4. The prosecution called eight (8) witnesses in support of their case. PW1, Corporal Mohammed Guno from the Special Services Unit in Nairobi, recalled that on 14th June 2019, he received a tip-off of illegal trading at Kinoo Area. Subsequently, he in the company of his team was led by an informant to the appellants' residence, where he found both appellants together with a child who was getting ready for school. They identified themselves as police officers and proceeded to alert the Anti Narcotics Unit (ANU) team from Nairobi at around 9:30 am.
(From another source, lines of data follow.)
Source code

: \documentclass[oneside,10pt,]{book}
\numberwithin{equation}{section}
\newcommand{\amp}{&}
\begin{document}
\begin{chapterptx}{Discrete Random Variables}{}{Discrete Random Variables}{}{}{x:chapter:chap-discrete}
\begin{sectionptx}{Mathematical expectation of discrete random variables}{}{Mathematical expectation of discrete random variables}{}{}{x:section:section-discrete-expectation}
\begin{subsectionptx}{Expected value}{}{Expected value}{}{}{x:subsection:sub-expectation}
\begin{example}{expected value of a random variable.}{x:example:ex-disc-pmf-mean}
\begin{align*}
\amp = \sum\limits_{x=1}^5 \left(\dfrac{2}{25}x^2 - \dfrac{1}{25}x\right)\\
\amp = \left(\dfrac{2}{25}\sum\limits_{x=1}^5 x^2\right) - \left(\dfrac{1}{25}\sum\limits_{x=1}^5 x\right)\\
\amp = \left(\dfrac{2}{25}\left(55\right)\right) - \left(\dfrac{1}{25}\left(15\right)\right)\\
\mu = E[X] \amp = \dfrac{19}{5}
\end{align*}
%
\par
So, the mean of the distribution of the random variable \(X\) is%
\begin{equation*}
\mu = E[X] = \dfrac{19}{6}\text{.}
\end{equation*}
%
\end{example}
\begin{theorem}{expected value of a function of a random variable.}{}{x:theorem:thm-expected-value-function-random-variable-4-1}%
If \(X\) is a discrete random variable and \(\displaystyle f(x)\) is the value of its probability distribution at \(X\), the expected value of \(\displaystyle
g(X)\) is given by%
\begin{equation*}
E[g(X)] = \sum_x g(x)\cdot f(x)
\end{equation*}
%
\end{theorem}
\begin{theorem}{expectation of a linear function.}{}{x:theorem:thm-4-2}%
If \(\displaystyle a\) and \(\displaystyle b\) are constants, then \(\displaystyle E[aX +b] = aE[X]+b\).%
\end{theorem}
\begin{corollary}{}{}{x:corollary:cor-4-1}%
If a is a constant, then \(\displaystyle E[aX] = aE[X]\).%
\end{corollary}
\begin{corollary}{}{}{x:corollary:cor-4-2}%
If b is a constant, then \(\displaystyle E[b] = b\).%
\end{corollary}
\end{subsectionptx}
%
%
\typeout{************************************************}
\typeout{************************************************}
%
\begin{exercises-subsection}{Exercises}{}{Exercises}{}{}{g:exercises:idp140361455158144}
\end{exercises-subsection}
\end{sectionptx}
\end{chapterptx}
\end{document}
5. After searching the premises, they recovered a green sack containing 56 brooms of dry plant material, a cream powdery substance in the second appellant's bag, and cash amounting to Kshs. 43,660 in different denominations placed in various shopping bags under the mattress. Other recoveries were one broom of dry green plant material behind the co-driver seat of a motor vehicle registration number KCM 465X that was in the appellants’ possession.

6. He prepared two inventories of the substances recovered, one for the substances found in the house and the other for the substances found in the motor vehicle. The two certificates were signed by all witnesses present except the appellants and they were produced as prosecution exhibits. On cross-examination, he stated that they recovered numerous dry brooms that were in both green and brown bags and that they were too many to count.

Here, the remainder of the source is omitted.